### [THE TASK]
Determine how many of the lines below include "operating", then respond with that number and no other text.

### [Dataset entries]
┄┄┄┄┄┄┄┄┄┄┄┄┄┄┄┄┄┄┄┄

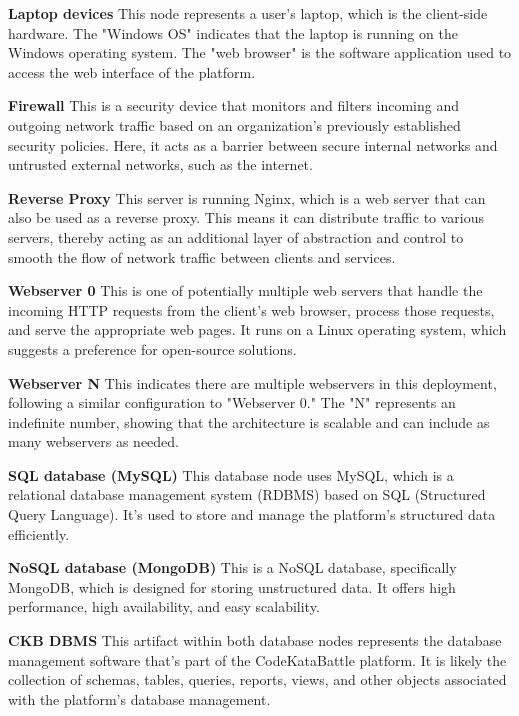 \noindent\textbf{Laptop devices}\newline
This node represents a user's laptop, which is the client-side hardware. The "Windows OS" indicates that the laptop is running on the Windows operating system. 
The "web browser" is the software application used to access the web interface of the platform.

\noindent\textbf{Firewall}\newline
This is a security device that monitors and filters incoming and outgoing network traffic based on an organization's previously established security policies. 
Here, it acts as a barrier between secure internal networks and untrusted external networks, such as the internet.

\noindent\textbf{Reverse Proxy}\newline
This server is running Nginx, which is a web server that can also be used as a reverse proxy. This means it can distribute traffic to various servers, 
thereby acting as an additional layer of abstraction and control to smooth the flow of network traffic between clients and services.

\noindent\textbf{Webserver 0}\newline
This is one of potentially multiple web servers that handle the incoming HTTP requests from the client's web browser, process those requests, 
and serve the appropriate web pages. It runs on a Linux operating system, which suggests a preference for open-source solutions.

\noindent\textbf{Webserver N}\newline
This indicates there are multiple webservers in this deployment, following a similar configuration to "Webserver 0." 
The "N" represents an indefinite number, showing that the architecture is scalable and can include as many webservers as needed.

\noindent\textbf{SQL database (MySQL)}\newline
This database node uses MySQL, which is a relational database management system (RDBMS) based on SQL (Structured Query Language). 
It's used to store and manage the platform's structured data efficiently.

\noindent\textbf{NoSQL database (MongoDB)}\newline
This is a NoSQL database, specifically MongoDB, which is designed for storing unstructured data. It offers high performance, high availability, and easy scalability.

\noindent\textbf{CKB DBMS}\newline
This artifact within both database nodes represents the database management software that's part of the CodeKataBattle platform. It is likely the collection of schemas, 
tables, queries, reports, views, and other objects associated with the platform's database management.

┄┄┄┄┄┄┄┄┄┄┄┄┄┄┄┄┄┄┄┄

### [FINISHED TASK]
2